# Big Data Modeling and Management Systems

[Big Data Specialization, UC San Diego, Coursera](https://www.coursera.org/specializations/big-data)

## Goals

* **The Goal of  Data Modeling**. Formally explore the nature of data, so that you can figure out what kind of storage you need, and what kind of processing you can do on it.

* **The Goal of Data Management**. Figure out what kind of infrastructure support you would need for the data. For example
    * Does your environment need to keep multiple replicas of the data? 
    * Do you need to do statistical computation with the data?

# Data Management

### Data Ingestion

Ingestion means the process of getting the data into the data system that we are building or using.

Questions to ask when you automate the data ingestion.
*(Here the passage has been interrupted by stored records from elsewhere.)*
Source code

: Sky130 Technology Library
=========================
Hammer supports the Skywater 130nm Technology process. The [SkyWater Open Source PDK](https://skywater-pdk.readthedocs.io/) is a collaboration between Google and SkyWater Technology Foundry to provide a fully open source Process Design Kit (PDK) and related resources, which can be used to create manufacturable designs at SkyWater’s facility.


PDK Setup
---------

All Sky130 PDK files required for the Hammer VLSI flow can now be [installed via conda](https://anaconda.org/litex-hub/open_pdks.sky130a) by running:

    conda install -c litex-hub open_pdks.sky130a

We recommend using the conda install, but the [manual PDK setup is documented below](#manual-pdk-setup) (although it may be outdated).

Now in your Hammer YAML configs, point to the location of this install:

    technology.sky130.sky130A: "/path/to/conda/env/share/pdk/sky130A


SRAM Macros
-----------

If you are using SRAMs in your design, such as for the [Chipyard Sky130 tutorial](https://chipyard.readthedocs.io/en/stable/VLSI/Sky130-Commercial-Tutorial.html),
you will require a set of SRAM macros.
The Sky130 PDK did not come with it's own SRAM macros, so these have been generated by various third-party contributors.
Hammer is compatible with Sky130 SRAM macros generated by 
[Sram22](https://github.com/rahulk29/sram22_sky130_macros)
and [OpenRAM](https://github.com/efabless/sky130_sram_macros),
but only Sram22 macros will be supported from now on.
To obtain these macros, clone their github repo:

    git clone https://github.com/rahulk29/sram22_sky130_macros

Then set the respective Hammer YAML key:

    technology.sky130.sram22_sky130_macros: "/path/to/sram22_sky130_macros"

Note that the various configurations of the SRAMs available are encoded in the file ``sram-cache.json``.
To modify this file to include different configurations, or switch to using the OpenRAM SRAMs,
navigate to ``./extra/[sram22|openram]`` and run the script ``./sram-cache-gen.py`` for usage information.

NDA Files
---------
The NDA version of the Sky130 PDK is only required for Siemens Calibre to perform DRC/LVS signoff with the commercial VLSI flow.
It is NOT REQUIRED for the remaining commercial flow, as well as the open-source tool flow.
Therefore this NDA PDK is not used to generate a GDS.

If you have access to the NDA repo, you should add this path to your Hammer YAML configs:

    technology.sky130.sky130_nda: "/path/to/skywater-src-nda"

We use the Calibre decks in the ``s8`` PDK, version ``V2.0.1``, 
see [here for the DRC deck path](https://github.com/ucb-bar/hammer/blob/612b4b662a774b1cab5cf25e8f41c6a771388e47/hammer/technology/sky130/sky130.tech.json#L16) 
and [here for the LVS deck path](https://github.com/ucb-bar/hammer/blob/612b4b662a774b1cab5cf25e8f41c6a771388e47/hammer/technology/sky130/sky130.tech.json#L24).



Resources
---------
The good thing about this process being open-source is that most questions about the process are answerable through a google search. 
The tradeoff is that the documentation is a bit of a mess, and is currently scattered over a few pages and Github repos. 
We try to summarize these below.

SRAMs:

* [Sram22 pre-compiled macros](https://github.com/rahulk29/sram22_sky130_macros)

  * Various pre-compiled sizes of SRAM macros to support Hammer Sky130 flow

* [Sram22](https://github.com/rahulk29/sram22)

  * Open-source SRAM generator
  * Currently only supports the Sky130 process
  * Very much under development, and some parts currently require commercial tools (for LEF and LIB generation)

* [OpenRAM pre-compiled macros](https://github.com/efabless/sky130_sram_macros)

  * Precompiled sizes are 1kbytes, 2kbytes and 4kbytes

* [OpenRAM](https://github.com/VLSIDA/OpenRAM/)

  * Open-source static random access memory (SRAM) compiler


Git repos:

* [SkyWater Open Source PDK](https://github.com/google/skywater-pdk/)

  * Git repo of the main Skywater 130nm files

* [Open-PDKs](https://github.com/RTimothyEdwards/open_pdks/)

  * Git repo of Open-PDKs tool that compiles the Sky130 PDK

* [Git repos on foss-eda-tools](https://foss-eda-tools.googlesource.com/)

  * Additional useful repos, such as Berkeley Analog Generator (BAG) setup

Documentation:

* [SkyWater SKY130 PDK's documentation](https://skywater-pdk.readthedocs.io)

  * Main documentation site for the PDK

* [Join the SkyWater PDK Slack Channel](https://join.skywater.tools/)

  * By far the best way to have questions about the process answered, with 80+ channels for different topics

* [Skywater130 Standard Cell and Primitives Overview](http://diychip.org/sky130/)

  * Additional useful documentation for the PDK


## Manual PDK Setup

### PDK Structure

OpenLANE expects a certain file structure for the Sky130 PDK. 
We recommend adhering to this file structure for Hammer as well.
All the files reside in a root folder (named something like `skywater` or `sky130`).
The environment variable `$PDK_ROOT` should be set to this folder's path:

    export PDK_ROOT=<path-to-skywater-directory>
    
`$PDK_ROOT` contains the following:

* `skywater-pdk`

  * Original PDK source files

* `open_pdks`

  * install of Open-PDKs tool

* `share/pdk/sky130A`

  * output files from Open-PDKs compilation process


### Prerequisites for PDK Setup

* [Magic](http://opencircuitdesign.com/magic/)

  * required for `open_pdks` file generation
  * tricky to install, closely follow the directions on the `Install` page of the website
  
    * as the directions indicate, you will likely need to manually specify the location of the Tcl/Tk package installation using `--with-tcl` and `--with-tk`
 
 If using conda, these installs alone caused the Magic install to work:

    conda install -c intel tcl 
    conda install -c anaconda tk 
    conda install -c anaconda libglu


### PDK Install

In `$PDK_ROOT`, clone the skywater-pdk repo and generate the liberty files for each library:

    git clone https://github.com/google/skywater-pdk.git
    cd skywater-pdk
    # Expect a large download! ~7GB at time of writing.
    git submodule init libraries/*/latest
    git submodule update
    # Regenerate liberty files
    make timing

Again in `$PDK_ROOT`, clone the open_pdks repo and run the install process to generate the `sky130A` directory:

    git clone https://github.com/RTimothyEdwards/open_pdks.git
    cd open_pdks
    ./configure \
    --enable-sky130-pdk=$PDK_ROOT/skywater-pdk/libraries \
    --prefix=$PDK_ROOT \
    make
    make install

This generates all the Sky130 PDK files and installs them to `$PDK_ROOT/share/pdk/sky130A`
* **How many** data **sources**?
* **How large** are data **items**?
* Will the number of **data sources grow**?
* **Rate** of data ingestion?
* What to do with **bad data**?
* What to do when data is **too little or too much**?

### Data Storage

* How much data to store?
    * **Capacity**
        * What should be the size of the memory?
        * How large and how many disk units should we have, and so forth.
    * **Scalability**
        * Should the storage devices be attached directly to the computers to make the direct IO fast but less scalable?
        * Or should the storage be attached to the network that connect the computers in the cluster?  
            This will make disk access a bit slower but allows one to add more storage to the system easily.
* How fast do we need to read/write?
    * **Cache memory**: lives inside the CPU and is very fast.
    * **SSD**s (Solid State Device) are faster than **HDD** 

### Data Quality

* Better quality means better analytics and better decision making.
* Quality assurance means needed for regulatory compliance.
* Quality leads to better engagement and interaction with external entities.

### Data Operations

* Operations **on single data items** that produce a sub-item
* Operations **on collections of data items**
    * Operations that **select** a part of a collection
    * Operations that **combine** two collections
    * Operations that **compute a function** on a collection
* Efficiency of Data Operations
    * Measured by time and space
    * Should use parallelism

### Data Scalability and Security

* Scalability
    * **Scaling Up** (Vertical Scaling): Making a server more poweful
        * Adding more processors and RAM, buying more expensive and robust server
        * Many **operations perform better** with more memory, more cores
        * Maintenance can be difficult, expensive
    * **Scaling Out** (Horizontal Scaling): Adding more machines
        * Adding more, possibly less poweful machines that interconnect over a network
        * **Parallel operations** will possibly be **slower**
        * Easier in practice to add more machines
* Data Security
    * A must for sensitive data
    * Increasing the number of machines leads to more security risks
    * Data in transit must be secure
    * Encryption and decryption increase security but make data operations expensive

### Data Management Application: Flight Data Management at FlightStats

* http://www.flightstats.com
* Data for your apps: https://developer.flightstats.com
* The Hub (open source): https://github.com/flightstats/hub

# Data Model

The components of a Data Model are Structures, Operations, and Constraints.

### Structures

* **Structured Data**: Repeatable Pattern of Organization.
* **Unstructures Data**: Just looking at it, it's impossible to figure out how the data is organized and how to identify subparts of the data.
    * .jpg, .mp4, encrypted data, etc.

### Operations

Operations specify the methods to manipulate the data.    
Types of operations that are usually performed across all data models.  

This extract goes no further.